Bundespatentgericht:
Beschluss vom 13. Dezember 2005
Aktenzeichen: 24 W (pat) 104/04

(BPatG: Beschluss v. 13.12.2005, Az.: 24 W (pat) 104/04)

Tenor

Die Beschwerde wird zurückgewiesen.

Gründe

I.

Die nach einer im Beschwerdeverfahren erfolgten Präzisierung mitkonturlose Farbmarkehelles orange Farbton HKS 6N 20-0 laut Muster:

bezeichnete Marke, soll für die Waren

"Platten und Elemente zur Wärme- und Schalldämmung, soweit in Klasse 17 enthalten; Verpackungspolster und Formteile aus Kunststoffen und Schaumstoffen; Baumaterialien, nicht aus Metall, auch aus Kunststoff und Schaumstoff, insbesondere Platten und Bauelemente sowie Verbundsysteme zur Wärme- und Schalldämmung von Gebäuden, soweit in Klasse 19 enthalten; Fassaden und Fassadenelemente aus mineralischen Stoffen; Zubehör zu vorgenannten Waren, nämlich Rohre für Bauzwecke, nicht aus Metall"

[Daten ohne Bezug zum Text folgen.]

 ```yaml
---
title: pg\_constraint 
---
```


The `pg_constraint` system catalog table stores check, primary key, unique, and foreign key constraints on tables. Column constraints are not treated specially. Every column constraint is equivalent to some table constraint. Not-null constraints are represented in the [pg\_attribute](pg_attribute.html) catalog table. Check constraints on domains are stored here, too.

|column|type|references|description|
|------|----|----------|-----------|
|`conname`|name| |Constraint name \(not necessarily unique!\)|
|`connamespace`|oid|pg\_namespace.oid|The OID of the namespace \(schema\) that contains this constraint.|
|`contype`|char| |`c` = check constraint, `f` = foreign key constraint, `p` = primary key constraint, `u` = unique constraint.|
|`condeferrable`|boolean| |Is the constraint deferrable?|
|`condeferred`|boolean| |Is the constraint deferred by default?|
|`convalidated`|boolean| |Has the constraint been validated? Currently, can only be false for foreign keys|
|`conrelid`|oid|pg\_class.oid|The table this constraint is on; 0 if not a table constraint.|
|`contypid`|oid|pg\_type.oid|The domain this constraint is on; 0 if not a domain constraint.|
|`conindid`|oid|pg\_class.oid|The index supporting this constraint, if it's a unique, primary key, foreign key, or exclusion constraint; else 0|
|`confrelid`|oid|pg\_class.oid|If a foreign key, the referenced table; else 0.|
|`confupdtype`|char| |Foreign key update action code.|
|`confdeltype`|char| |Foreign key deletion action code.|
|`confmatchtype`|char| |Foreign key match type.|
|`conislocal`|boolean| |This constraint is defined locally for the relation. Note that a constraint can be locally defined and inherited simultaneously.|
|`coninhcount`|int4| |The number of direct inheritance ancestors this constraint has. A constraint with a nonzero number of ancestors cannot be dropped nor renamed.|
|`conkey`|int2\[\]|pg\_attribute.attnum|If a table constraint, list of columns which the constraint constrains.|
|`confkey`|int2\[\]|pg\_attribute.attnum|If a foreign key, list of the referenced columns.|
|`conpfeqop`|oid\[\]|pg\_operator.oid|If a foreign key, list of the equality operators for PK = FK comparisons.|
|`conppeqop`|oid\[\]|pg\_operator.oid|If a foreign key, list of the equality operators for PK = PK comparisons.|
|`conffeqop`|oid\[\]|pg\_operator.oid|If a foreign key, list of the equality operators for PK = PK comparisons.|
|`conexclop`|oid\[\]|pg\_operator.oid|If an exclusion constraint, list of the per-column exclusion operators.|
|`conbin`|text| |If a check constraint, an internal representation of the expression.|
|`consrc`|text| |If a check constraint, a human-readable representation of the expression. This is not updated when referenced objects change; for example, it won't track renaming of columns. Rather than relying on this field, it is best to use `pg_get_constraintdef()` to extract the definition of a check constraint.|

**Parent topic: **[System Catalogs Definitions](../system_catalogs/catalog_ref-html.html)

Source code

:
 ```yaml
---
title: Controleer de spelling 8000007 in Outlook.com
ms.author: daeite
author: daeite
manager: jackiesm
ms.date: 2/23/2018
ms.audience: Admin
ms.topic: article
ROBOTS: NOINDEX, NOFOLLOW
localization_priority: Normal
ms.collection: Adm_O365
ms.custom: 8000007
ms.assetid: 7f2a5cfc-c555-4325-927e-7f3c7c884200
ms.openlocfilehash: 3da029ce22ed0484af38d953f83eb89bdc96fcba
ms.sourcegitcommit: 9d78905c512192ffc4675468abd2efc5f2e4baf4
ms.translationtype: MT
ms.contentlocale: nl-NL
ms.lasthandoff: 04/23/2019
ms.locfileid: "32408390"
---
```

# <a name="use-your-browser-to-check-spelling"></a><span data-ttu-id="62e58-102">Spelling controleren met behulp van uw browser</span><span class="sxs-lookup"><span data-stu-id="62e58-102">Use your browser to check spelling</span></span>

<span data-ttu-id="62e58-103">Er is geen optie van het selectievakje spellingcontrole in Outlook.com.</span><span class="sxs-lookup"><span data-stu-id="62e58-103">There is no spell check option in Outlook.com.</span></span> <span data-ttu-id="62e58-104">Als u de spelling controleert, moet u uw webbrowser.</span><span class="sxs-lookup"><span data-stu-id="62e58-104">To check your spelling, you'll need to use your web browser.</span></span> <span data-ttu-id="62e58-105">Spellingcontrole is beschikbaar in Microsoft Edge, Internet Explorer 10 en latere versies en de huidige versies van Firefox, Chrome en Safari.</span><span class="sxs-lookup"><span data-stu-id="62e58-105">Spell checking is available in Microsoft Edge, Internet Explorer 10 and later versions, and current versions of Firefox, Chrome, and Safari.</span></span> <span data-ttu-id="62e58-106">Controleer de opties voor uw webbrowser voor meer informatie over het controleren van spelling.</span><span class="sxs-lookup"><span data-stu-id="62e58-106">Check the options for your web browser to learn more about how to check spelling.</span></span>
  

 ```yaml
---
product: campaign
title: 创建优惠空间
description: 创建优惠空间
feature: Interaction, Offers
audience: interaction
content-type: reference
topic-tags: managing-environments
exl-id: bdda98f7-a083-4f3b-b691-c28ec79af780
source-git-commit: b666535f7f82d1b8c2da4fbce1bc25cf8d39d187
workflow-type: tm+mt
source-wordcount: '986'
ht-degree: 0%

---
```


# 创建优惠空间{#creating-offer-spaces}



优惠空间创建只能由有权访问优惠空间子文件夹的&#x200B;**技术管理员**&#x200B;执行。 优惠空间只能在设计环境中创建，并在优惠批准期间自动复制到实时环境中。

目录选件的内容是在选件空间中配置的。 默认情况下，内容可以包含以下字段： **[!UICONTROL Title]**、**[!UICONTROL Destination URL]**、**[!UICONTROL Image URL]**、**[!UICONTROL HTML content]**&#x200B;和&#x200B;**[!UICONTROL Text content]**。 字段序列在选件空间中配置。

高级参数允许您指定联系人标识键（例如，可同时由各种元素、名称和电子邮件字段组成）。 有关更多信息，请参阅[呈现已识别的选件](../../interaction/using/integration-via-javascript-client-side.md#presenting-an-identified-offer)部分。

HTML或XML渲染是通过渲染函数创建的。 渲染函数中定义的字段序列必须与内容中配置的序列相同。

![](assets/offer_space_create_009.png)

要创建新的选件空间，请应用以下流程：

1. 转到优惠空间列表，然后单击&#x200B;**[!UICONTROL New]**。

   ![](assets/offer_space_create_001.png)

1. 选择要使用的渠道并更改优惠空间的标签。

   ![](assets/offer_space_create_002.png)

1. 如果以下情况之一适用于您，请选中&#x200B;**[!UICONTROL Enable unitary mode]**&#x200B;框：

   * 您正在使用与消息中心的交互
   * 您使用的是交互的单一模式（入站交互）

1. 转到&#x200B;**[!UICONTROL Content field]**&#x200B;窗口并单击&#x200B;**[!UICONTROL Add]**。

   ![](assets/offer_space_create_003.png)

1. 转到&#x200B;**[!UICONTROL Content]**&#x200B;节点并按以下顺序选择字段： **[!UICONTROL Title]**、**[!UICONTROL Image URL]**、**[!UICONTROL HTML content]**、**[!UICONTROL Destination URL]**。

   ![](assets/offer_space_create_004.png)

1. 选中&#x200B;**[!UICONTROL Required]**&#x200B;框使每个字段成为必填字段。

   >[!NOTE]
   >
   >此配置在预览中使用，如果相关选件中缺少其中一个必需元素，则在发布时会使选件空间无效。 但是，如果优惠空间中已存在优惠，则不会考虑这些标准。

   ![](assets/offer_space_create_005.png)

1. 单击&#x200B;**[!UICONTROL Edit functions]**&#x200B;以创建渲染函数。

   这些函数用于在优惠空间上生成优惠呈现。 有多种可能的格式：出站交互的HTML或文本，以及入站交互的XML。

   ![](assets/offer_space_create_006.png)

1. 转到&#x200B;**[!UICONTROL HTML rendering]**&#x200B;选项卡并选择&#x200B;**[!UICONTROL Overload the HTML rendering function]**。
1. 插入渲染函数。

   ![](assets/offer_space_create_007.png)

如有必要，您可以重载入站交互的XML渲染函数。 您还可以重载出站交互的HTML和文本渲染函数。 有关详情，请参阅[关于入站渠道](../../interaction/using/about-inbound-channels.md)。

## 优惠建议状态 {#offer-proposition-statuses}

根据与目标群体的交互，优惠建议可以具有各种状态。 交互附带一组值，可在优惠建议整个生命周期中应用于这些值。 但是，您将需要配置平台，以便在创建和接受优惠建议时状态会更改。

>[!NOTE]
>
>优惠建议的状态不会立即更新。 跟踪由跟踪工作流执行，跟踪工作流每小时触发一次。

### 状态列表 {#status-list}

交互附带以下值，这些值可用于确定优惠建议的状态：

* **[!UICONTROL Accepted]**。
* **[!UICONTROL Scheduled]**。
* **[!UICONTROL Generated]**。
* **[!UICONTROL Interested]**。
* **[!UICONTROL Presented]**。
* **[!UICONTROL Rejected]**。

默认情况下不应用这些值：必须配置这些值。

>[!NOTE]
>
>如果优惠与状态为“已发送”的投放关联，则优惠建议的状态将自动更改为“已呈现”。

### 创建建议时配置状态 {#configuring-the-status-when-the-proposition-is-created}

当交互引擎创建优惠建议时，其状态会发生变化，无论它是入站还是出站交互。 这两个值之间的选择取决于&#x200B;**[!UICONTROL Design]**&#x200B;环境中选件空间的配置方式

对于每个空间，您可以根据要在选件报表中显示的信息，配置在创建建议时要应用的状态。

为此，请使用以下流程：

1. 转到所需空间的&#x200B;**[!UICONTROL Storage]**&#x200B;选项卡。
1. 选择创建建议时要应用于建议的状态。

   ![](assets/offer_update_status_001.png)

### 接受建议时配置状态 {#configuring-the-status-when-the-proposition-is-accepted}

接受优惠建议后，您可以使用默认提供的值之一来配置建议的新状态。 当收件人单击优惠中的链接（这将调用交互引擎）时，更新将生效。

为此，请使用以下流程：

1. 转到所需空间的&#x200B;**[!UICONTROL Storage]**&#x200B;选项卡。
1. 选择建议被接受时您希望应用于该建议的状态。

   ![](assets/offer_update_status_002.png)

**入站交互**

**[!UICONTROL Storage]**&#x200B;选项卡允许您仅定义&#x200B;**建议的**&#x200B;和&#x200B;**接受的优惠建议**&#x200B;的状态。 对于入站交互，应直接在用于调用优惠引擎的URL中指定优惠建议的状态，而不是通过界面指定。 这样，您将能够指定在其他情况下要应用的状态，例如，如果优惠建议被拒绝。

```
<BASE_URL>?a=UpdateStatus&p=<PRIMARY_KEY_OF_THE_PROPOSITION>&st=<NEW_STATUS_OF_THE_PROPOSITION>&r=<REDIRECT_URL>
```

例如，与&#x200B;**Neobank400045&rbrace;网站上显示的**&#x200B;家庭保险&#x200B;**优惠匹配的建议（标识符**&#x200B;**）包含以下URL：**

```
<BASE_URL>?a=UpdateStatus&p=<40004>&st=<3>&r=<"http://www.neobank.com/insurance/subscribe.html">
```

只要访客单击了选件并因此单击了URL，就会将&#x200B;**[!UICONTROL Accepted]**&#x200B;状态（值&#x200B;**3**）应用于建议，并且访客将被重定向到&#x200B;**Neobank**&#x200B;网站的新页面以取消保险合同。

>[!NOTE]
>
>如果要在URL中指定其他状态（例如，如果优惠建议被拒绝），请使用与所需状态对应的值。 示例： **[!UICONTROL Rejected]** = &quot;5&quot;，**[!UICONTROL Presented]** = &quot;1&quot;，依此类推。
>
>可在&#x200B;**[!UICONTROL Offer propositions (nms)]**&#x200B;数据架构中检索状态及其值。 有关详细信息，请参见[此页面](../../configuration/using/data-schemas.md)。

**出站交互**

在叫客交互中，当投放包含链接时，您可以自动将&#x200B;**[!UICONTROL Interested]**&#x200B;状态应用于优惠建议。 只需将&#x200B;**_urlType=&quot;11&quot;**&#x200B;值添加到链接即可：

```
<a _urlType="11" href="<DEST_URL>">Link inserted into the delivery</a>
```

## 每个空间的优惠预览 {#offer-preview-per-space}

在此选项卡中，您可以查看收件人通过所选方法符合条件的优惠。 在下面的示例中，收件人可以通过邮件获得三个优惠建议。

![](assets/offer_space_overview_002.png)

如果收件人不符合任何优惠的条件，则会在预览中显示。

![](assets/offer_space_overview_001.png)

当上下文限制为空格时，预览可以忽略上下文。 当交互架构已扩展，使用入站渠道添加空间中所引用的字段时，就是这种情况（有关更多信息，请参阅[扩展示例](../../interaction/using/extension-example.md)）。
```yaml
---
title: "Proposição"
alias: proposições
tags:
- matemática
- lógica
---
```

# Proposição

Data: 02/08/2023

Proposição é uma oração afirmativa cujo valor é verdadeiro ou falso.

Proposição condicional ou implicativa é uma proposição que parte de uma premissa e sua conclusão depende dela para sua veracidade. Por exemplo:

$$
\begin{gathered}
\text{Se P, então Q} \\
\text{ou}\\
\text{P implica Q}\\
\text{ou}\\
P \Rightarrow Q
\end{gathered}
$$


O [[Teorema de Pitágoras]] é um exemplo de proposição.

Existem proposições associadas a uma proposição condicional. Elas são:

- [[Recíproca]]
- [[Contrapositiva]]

in das Markenregister eingetragen werden.

Die Markenstelle für Klasse 17 des Deutschen Patent- und Markenamts, besetzt mit einer Angestellten im gehobenen Dienst, hat die Anmeldung mit Beschluss vom 4. März 2004 zurückgewiesen. Die angemeldete Marke sei zwar markenfähig und grafisch darstellbar. Jedoch fehle Farben die Unterscheidungskraft (§ 8 Abs. 2 Nr. 1 MarkenG). Der Verkehr sei es nicht gewöhnt, aus Farben von Produkten oder deren Verpackung ohne zusätzliche grafische Elemente oder Wörter auf die Herkunft der Waren zu schließen. Dies gelte auch, weil derzeit Farben nach den Gepflogenheiten des Handels grundsätzlich nicht als Mittel der betrieblichen Identifizierung verwendet würden. Außerdem sei ein Allgemeininteresse an der freien Verfügbarkeit von Farben, die nur in geringer Anzahl existierten, zu berücksichtigen. Auf dem Sektor der Baumaterialien verwendeten zahlreiche Anbieter für ihre Produkte unterschiedliche Farben. Die Farben ließen sich aber nicht bestimmten Herstellern zuordnen, weil die Sortimente der Anbieter jeweils Waren mit unterschiedlichen Farben enthielten. Aus diesen Gründen werde die angemeldete "konturlose Farbmarke" von den Abnehmern nicht als betriebliche Herkunftskennzeichnung verstanden.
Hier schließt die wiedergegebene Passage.